La idea de caminar sin rumbo hasta averiguar en que tramo retomaría el recorrido y en qué parada podía tomarlo me desalentó por completo y comencé a considerar la idea de irme a mi casa a seguir enojándome con la vida o a dormir hasta que se me pasara. De repente, ahí apareció la que parecía ser mi salvación. Vislumbré la luz blanca del 112 a un par de cuadras y recordé que alguna vez lo había tomado para llegar a mi destino. Claro que no me dejaba tan bien como el 110, pero era mejor caminar un par de cuadras que tratar de atrapar el 110 en el centro, a las siete de la tarde y en pleno piquete.

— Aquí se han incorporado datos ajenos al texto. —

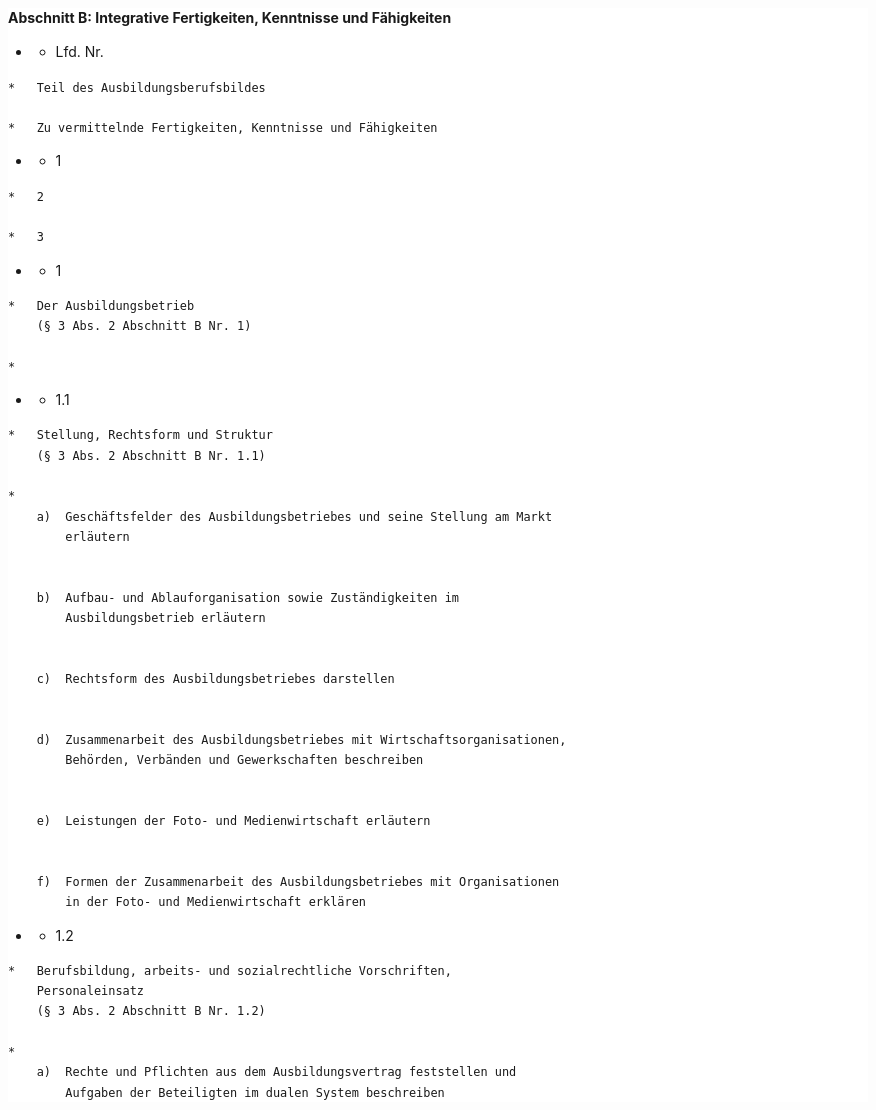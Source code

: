 



**Abschnitt B: Integrative Fertigkeiten, Kenntnisse und Fähigkeiten**


*    *   Lfd. Nr.

    *   Teil des Ausbildungsberufsbildes

    *   Zu vermittelnde Fertigkeiten, Kenntnisse und Fähigkeiten


*    *   1

    *   2

    *   3


*    *   1

    *   Der Ausbildungsbetrieb
        (§ 3 Abs. 2 Abschnitt B Nr. 1)

    *

*    *   1.1

    *   Stellung, Rechtsform und Struktur
        (§ 3 Abs. 2 Abschnitt B Nr. 1.1)

    *
        a)  Geschäftsfelder des Ausbildungsbetriebes und seine Stellung am Markt
            erläutern


        b)  Aufbau- und Ablauforganisation sowie Zuständigkeiten im
            Ausbildungsbetrieb erläutern


        c)  Rechtsform des Ausbildungsbetriebes darstellen


        d)  Zusammenarbeit des Ausbildungsbetriebes mit Wirtschaftsorganisationen,
            Behörden, Verbänden und Gewerkschaften beschreiben


        e)  Leistungen der Foto- und Medienwirtschaft erläutern


        f)  Formen der Zusammenarbeit des Ausbildungsbetriebes mit Organisationen
            in der Foto- und Medienwirtschaft erklären





*    *   1.2

    *   Berufsbildung, arbeits- und sozialrechtliche Vorschriften,
        Personaleinsatz
        (§ 3 Abs. 2 Abschnitt B Nr. 1.2)

    *
        a)  Rechte und Pflichten aus dem Ausbildungsvertrag feststellen und
            Aufgaben der Beteiligten im dualen System beschreiben
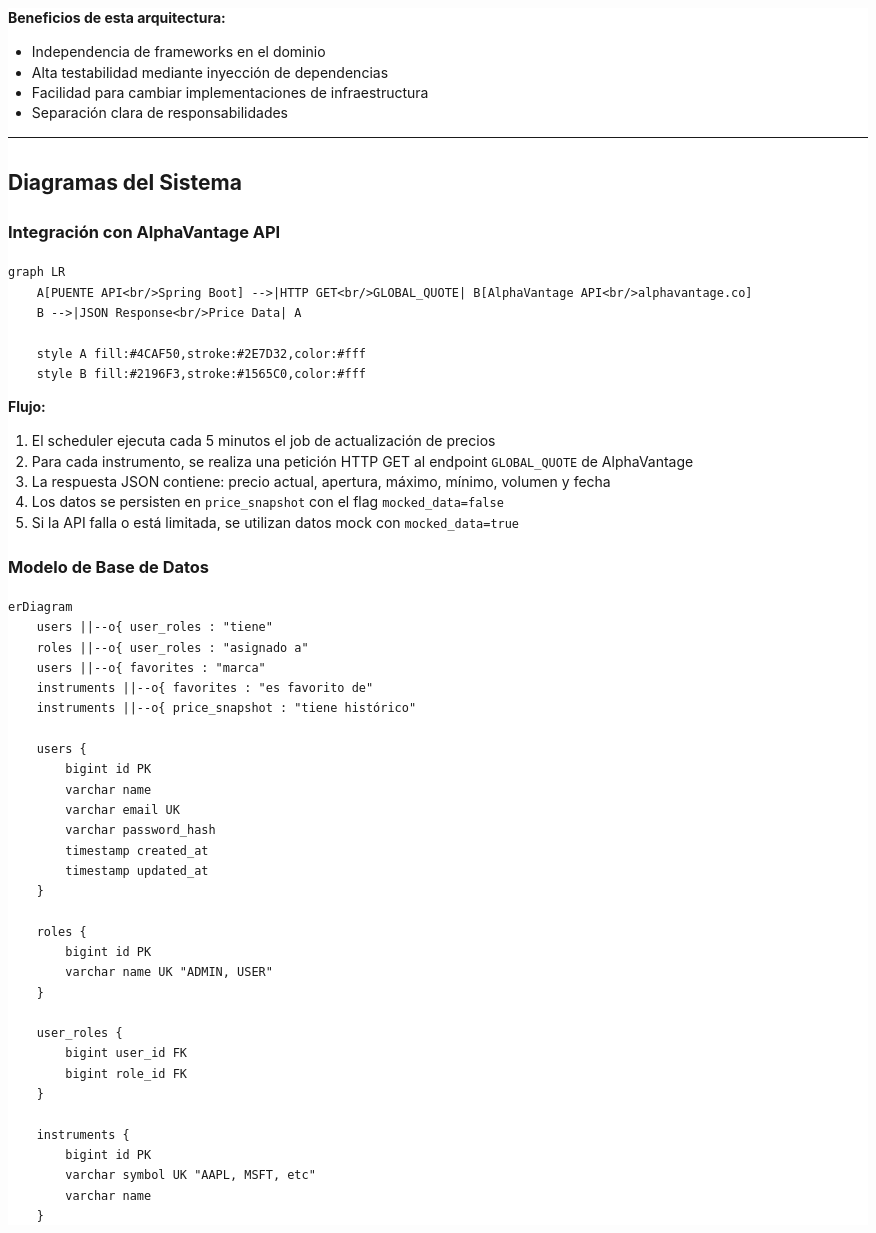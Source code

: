 **Beneficios de esta arquitectura:**
- Independencia de frameworks en el dominio
- Alta testabilidad mediante inyección de dependencias
- Facilidad para cambiar implementaciones de infraestructura
- Separación clara de responsabilidades

---

## Diagramas del Sistema

### Integración con AlphaVantage API

```mermaid
graph LR
    A[PUENTE API<br/>Spring Boot] -->|HTTP GET<br/>GLOBAL_QUOTE| B[AlphaVantage API<br/>alphavantage.co]
    B -->|JSON Response<br/>Price Data| A
    
    style A fill:#4CAF50,stroke:#2E7D32,color:#fff
    style B fill:#2196F3,stroke:#1565C0,color:#fff
```

**Flujo:**
1. El scheduler ejecuta cada 5 minutos el job de actualización de precios
2. Para cada instrumento, se realiza una petición HTTP GET al endpoint `GLOBAL_QUOTE` de AlphaVantage
3. La respuesta JSON contiene: precio actual, apertura, máximo, mínimo, volumen y fecha
4. Los datos se persisten en `price_snapshot` con el flag `mocked_data=false`
5. Si la API falla o está limitada, se utilizan datos mock con `mocked_data=true`

### Modelo de Base de Datos

```mermaid
erDiagram
    users ||--o{ user_roles : "tiene"
    roles ||--o{ user_roles : "asignado a"
    users ||--o{ favorites : "marca"
    instruments ||--o{ favorites : "es favorito de"
    instruments ||--o{ price_snapshot : "tiene histórico"

    users {
        bigint id PK
        varchar name
        varchar email UK
        varchar password_hash
        timestamp created_at
        timestamp updated_at
    }

    roles {
        bigint id PK
        varchar name UK "ADMIN, USER"
    }

    user_roles {
        bigint user_id FK
        bigint role_id FK
    }

    instruments {
        bigint id PK
        varchar symbol UK "AAPL, MSFT, etc"
        varchar name
    }

```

Me subí al 112 y procedí a realizar mi ritual “colectivero”: me encuhfé al reproductor de música, saqué mi libro de la cartera y comencé a leer donde mi señalador marcaba. Seguí leyendo, levantando la vista cada tanto para ver por dónde iba. Hasta el Cruce Alberdi no detecté nada extraño en el recorrido, entonces bajé la vista y seguí compenetrada en mi libro. Mala idea. Sabía que faltaba poco para bajarme pero así y todo, decidí leer un poquito más.
Cuando volví a levantar la vista me sorprendí al darme cuenta que no tenía ni idea en que punto geográfico de la ciudad me encontraba. Traté de controlar el inminente sentimiento de pánico, pensando que seguramente ya daría la vuelta y volvería a retomar la Avenida para acercarme a donde iba. Pero el colectivo continuaba adentrándose en una calle oscura que se hacía cada vez más angosta.

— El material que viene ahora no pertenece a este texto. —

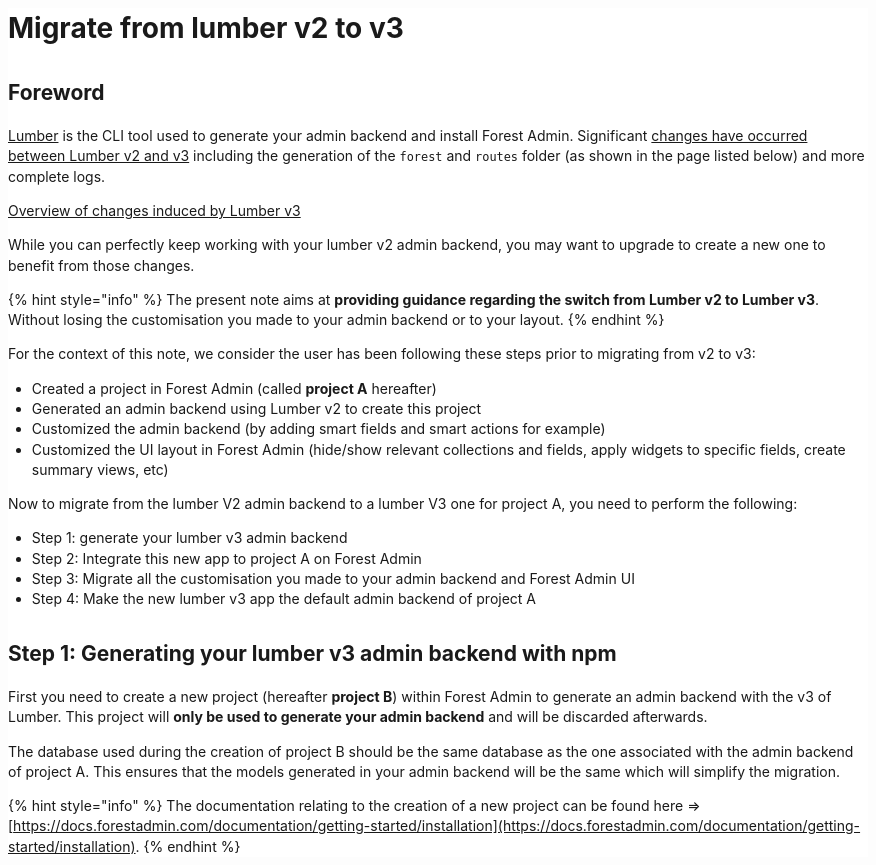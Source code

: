 # Migrate from lumber v2 to v3

## Foreword

[Lumber](https://github.com/ForestAdmin/lumber) is the CLI tool used to generate your admin backend and install Forest Admin. Significant [changes have occurred between Lumber v2 and v3](https://github.com/ForestAdmin/lumber/blob/devel/CHANGELOG.md#release-300-beta0---2019-11-19) including the generation of the `forest` and `routes` folder \(as shown in the page listed below\) and more complete logs.

[Overview of changes induced by Lumber v3](Migrate%20from%20lumber%20v2%20to%20v3/Overview%20of%20changes%20induced%20by%20Lumber%20v3.md)

While you can perfectly keep working with your lumber v2 admin backend, you may want to upgrade to create a new one to benefit from those changes.

{% hint style="info" %}
The present note aims at **providing guidance regarding the switch from Lumber v2 to Lumber v3**. Without losing the customisation you made to your admin backend or to your layout.
{% endhint %}

For the context of this note, we consider the user has been following these steps prior to migrating from v2 to v3:

* Created a project in Forest Admin \(called **project A** hereafter\)
* Generated an admin backend using Lumber v2 to create this project
* Customized the admin backend \(by adding smart fields and smart actions for example\)
* Customized the UI layout in Forest Admin \(hide/show relevant collections and fields, apply widgets to specific fields, create summary views, etc\)

Now to migrate from the lumber V2 admin backend to a lumber V3 one for project A, you need to perform the following:

* Step 1: generate your lumber v3 admin backend
* Step 2: Integrate this new app to project A on Forest Admin
* Step 3: Migrate all the customisation you made to your admin backend and Forest Admin UI
* Step 4: Make the new lumber v3 app the default admin backend of project A

## Step 1: Generating your lumber v3 admin backend with npm

First you need to create a new project \(hereafter **project B**\) within Forest Admin to generate an admin backend with the v3 of Lumber. This project will **only be used to generate your admin backend** and will be discarded afterwards.

The database used during the creation of project B should be the same database as the one associated with the admin backend of project A. This ensures that the models generated in your admin backend will be the same which will simplify the migration.

{% hint style="info" %}
The documentation relating to the creation of a new project can be found here ⇒ [https://docs.forestadmin.com/documentation/getting-started/installation](https://docs.forestadmin.com/documentation/getting-started/installation).
{% endhint %}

Ante la perspectiva que no mejoraba para nada, me armé de coraje, me tragué el orgullo y me dirigí al chofer:
– Señor, me parece que me tomé mal el colectivo.
– ¿Adonde vas nena?
– Al Shopping Alto.
– No te tomaste mal el colectivo, te tomaste mal el color. El negro te lleva al shopping, este es el rojo que va a Barrio Industrial.

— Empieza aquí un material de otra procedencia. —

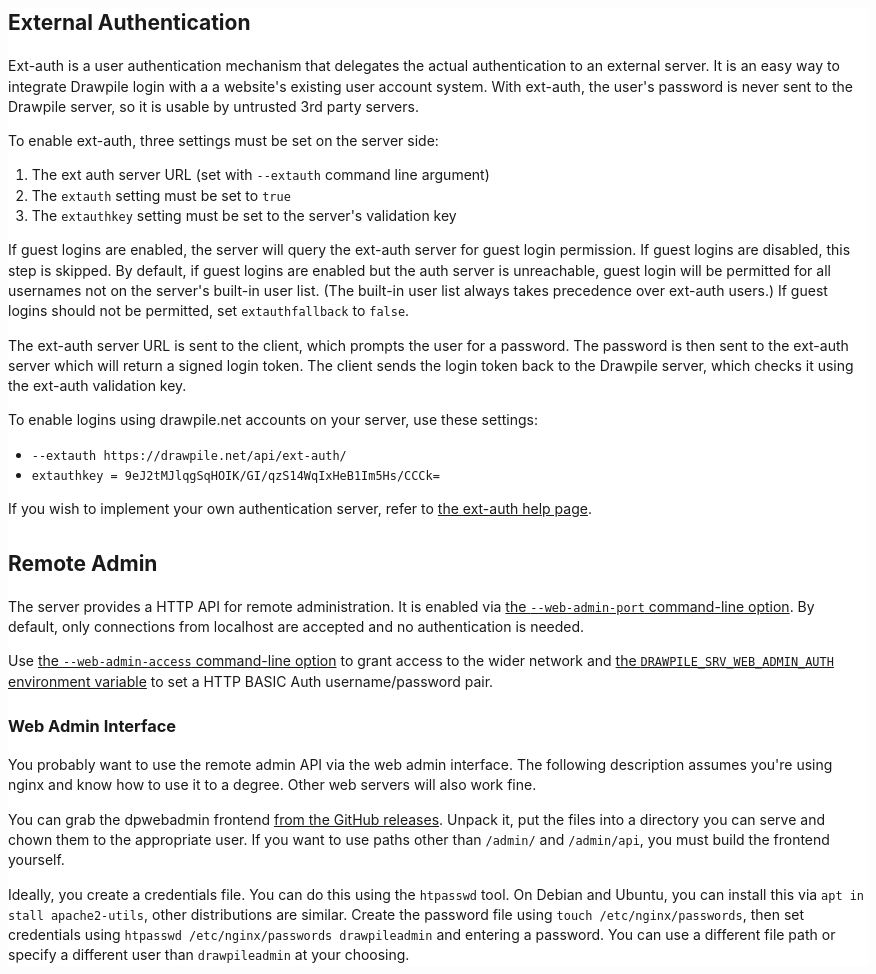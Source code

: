 ## External Authentication

Ext-auth is a user authentication mechanism that delegates the actual authentication to
an external server. It is an easy way to integrate Drawpile login with a a website's
existing user account system. With ext-auth, the user's password is never sent
to the Drawpile server, so it is usable by untrusted 3rd party servers.

To enable ext-auth, three settings must be set on the server side:

1. The ext auth server URL (set with `--extauth` command line argument)
2. The `extauth` setting must be set to `true`
3. The `extauthkey` setting must be set to the server's validation key

If guest logins are enabled, the server will query the ext-auth server for guest
login permission. If guest logins are disabled, this
step is skipped. By default, if guest logins are enabled but the auth server is
unreachable, guest login will be permitted for all usernames not on the server's
built-in user list. (The built-in user list always takes precedence over ext-auth
users.) If guest logins should not be permitted, set `extauthfallback` to `false`.

The ext-auth server URL is sent to the client, which prompts the user for a password.
The password is then sent to the ext-auth server which will return a signed login token.
The client sends the login token back to the Drawpile server, which checks it using
the ext-auth validation key.

To enable logins using drawpile.net accounts on your server, use these settings:

* `--extauth https://drawpile.net/api/ext-auth/`
* `extauthkey = 9eJ2tMJlqgSqHOIK/GI/qzS14WqIxHeB1Im5Hs/CCCk=`

If you wish to implement your own authentication server, refer to [the ext-auth help page](/help/tech/extauth).

## Remote Admin

The server provides a HTTP API for remote administration. It is enabled via [the `--web-admin-port` command-line option](serverconfig#web-admin-listen-port). By default, only connections from localhost are accepted and no authentication is needed.

Use [the `--web-admin-access` command-line option](serverconfig#web-admin-access-mask) to grant access to the wider network and [the `DRAWPILE_SRV_WEB_ADMIN_AUTH` environment variable](serverconfig#web-admin-auth) to set a HTTP BASIC Auth username/password pair.

### Web Admin Interface

You probably want to use the remote admin API via the web admin interface. The following description assumes you're using nginx and know how to use it to a degree. Other web servers will also work fine.

You can grab the dpwebadmin frontend [from the GitHub releases](https://github.com/drawpile/dpwebadmin/releases). Unpack it, put the files into a directory you can serve and chown them to the appropriate user. If you want to use paths other than `/admin/` and `/admin/api`, you must build the frontend yourself.

Ideally, you create a credentials file. You can do this using the `htpasswd` tool. On Debian and Ubuntu, you can install this via `apt install apache2-utils`, other distributions are similar. Create the password file using `touch /etc/nginx/passwords`, then set credentials using `htpasswd /etc/nginx/passwords drawpileadmin` and entering a password. You can use a different file path or specify a different user than `drawpileadmin` at your choosing.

– ¿Hay alguna avenida por acá adonde me pueda bajar y tomar otro colectivo o un taxi?
-No nena, bajate acá, cuando doblo, en Formosa y Junín, y ahí por Junín, te tomás el negro, ese va para el Shopping.
– Gracias, señor, muy amable.
¿Barrio Industrial? ¿Calle Formosa? No tenía la menor idea ni siquiera de que tales lugares existían. Seguí las indicaciones del chofer y me bajé en el sitio señalado. Corrí hasta la garita que marcaba la parada, justo en la esquina opuesta de donde me bajé. Estaba en un lugar que no conocía, que no me resultaba amable ni familiar, estaba completamente perdida. Frente a la parada, había un grupo de adolescentes que me miraban como si supieran que no pertenecía a ese lugar y que había ido a para ahí por accidente. Tratando de controlar mi desesperación y minimizar el sentimiento de amenaza que me provocaban todas las situaciones que me rodeaban, esperé el próximo colectivo.
Por suerte y antes de que pasaran 5 minutos llegó el 101. Estaba decidida a no cometer dos veces el mismo error, asique esta vez, paré el colectivo y le pregunté al chofer si iba hasta el centro. Ante la respuesta afirmativa, saqué la tarjeta a los apurones y prácticamente me lancé al primer asiento.
El 101 me llevó hasta el centro, y desde allí ubiqué la parada más cercana del 110. Había dado tantas vueltas para llegar a la clase, que irme a mi casa ahora definitivamente no era una opción. Llegué hasta Oroño y Urquiza, y mientras esperaba el colectivo correcto (esta vez iba a ir a lo seguro, ya había tenido suficiente con los experimentos) me di cuenta que ya no recordaba por qué había salido tan enojada y cansada del trabajo.
Mi aventura concluyó con la llegada del 110, el consecuente ritual colectivero y al fin, la esperada clase de danza (una horas más tarde). Excepto por esa hora, mi miércoles fue otro miércoles más sin redacción.